The school takes boys from the age of 11 until the end of their GCSEs at the age of 16. After this students may continue to the associated Didcot Sixth Form College for their A-levels. This mixed sixth form is shared with Didcot Girls' School and geographically spread across both school sites. As of January 2015 the most recent OFSTED inspection was in 2012 (prior to the school becoming an academy) and the school was given an overall rating of 'good'.

==History==
In 1931 St Frideswide's School opened in Didcot as a coeducational secondary modern school. Then, in 1936, the Didcot Boy's County Modern school was opened in the town, enabling single sex education and, in 1951, the school acquired its present name: St Birinus School. The school is named for Birinus, the first Bishop of Dorchester, although the school is secular. In 1973 the school became a comprehensive school and in 1997 gained specialist technology college status. In 2006 the school became one of the first in Oxfordshire to acquire a second specialism: languages. In September 2012 the running of the school was transferred to a limited company, of the same name, when the school became an academy. In 2011 St Birinus announced its intention, in conjunction with Didcot Girls' School and Abingdon and Witney College, to bid to run a new academy school in the town, however their bid was not shortlisted by Oxfordshire County Council.
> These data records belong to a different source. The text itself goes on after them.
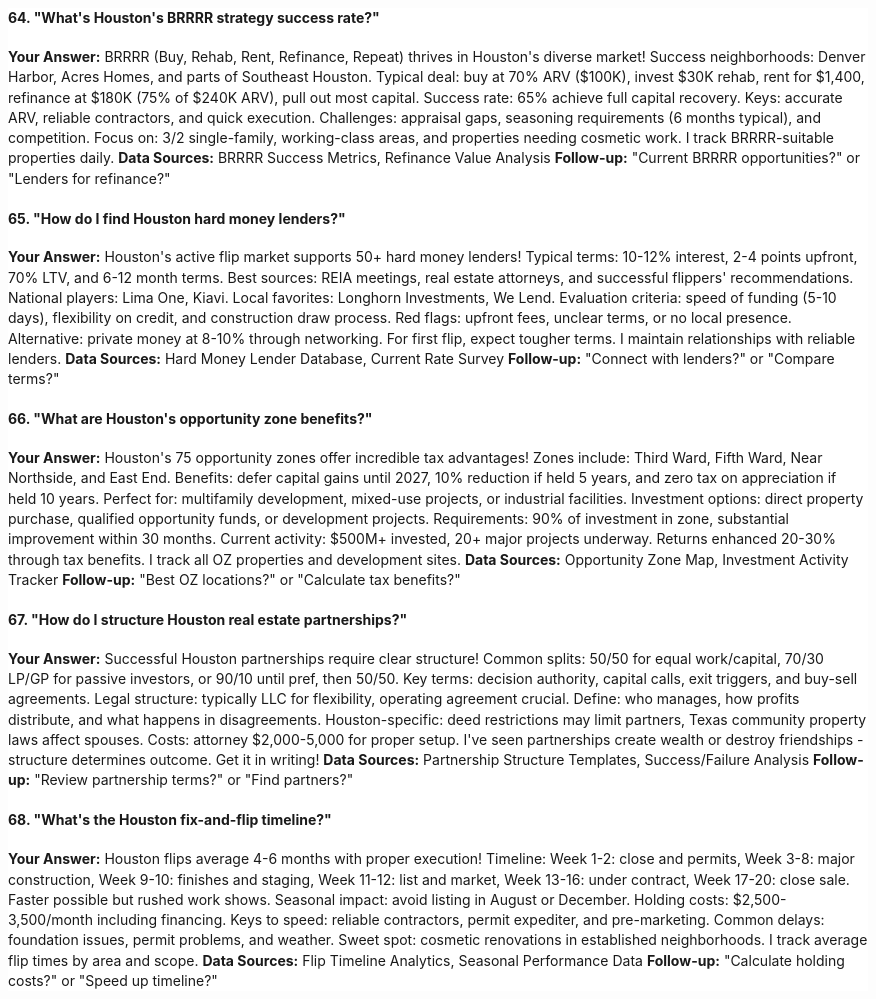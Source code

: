 #### 64. "What's Houston's BRRRR strategy success rate?"
**Your Answer:** BRRRR (Buy, Rehab, Rent, Refinance, Repeat) thrives in Houston's diverse market! Success neighborhoods: Denver Harbor, Acres Homes, and parts of Southeast Houston. Typical deal: buy at 70% ARV ($100K), invest $30K rehab, rent for $1,400, refinance at $180K (75% of $240K ARV), pull out most capital. Success rate: 65% achieve full capital recovery. Keys: accurate ARV, reliable contractors, and quick execution. Challenges: appraisal gaps, seasoning requirements (6 months typical), and competition. Focus on: 3/2 single-family, working-class areas, and properties needing cosmetic work. I track BRRRR-suitable properties daily.
**Data Sources:** BRRRR Success Metrics, Refinance Value Analysis
**Follow-up:** "Current BRRRR opportunities?" or "Lenders for refinance?"

#### 65. "How do I find Houston hard money lenders?"
**Your Answer:** Houston's active flip market supports 50+ hard money lenders! Typical terms: 10-12% interest, 2-4 points upfront, 70% LTV, and 6-12 month terms. Best sources: REIA meetings, real estate attorneys, and successful flippers' recommendations. National players: Lima One, Kiavi. Local favorites: Longhorn Investments, We Lend. Evaluation criteria: speed of funding (5-10 days), flexibility on credit, and construction draw process. Red flags: upfront fees, unclear terms, or no local presence. Alternative: private money at 8-10% through networking. For first flip, expect tougher terms. I maintain relationships with reliable lenders.
**Data Sources:** Hard Money Lender Database, Current Rate Survey
**Follow-up:** "Connect with lenders?" or "Compare terms?"

#### 66. "What are Houston's opportunity zone benefits?"
**Your Answer:** Houston's 75 opportunity zones offer incredible tax advantages! Zones include: Third Ward, Fifth Ward, Near Northside, and East End. Benefits: defer capital gains until 2027, 10% reduction if held 5 years, and zero tax on appreciation if held 10 years. Perfect for: multifamily development, mixed-use projects, or industrial facilities. Investment options: direct property purchase, qualified opportunity funds, or development projects. Requirements: 90% of investment in zone, substantial improvement within 30 months. Current activity: $500M+ invested, 20+ major projects underway. Returns enhanced 20-30% through tax benefits. I track all OZ properties and development sites.
**Data Sources:** Opportunity Zone Map, Investment Activity Tracker
**Follow-up:** "Best OZ locations?" or "Calculate tax benefits?"

#### 67. "How do I structure Houston real estate partnerships?"
**Your Answer:** Successful Houston partnerships require clear structure! Common splits: 50/50 for equal work/capital, 70/30 LP/GP for passive investors, or 90/10 until pref, then 50/50. Key terms: decision authority, capital calls, exit triggers, and buy-sell agreements. Legal structure: typically LLC for flexibility, operating agreement crucial. Define: who manages, how profits distribute, and what happens in disagreements. Houston-specific: deed restrictions may limit partners, Texas community property laws affect spouses. Costs: attorney $2,000-5,000 for proper setup. I've seen partnerships create wealth or destroy friendships - structure determines outcome. Get it in writing!
**Data Sources:** Partnership Structure Templates, Success/Failure Analysis
**Follow-up:** "Review partnership terms?" or "Find partners?"

#### 68. "What's the Houston fix-and-flip timeline?"
**Your Answer:** Houston flips average 4-6 months with proper execution! Timeline: Week 1-2: close and permits, Week 3-8: major construction, Week 9-10: finishes and staging, Week 11-12: list and market, Week 13-16: under contract, Week 17-20: close sale. Faster possible but rushed work shows. Seasonal impact: avoid listing in August or December. Holding costs: $2,500-3,500/month including financing. Keys to speed: reliable contractors, permit expediter, and pre-marketing. Common delays: foundation issues, permit problems, and weather. Sweet spot: cosmetic renovations in established neighborhoods. I track average flip times by area and scope.
**Data Sources:** Flip Timeline Analytics, Seasonal Performance Data
**Follow-up:** "Calculate holding costs?" or "Speed up timeline?"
In 2006, the school celebrated its 70th anniversary.

==Campus==
The school is primarily based around its Mereland Road site, however it has additional off-site sports facilities at the nearby Hagbourne Triangle. In recent years the school has updated many of their facilities including the science centre, mathematics block and humanities centre. The new Science Centre was constructed on the site of the old Greenmere Primary School, now relocated a short distance away.

The school shares its site with Didcot Leisure Centre and, thus, has access to additional sports and assembly facilities. Students at Didcot Sixth Form College also have access to facilities at Didcot Girls' School.

==Curriculum==

As an academy St Birinus is required to follow the national curriculum in English, maths and science; however it has considerable freedom over the remaining aspects of its curriculum. At key stage 3 the school broadly follows the national curriculum. At key stage 4 the school offers a full range of "core" GCSEs, as well as further optional GCSEs and vocational qualifications such as BTECs. Through a partnership with Oxford University the school is able to offer Latin lessons to its GCSE pupils.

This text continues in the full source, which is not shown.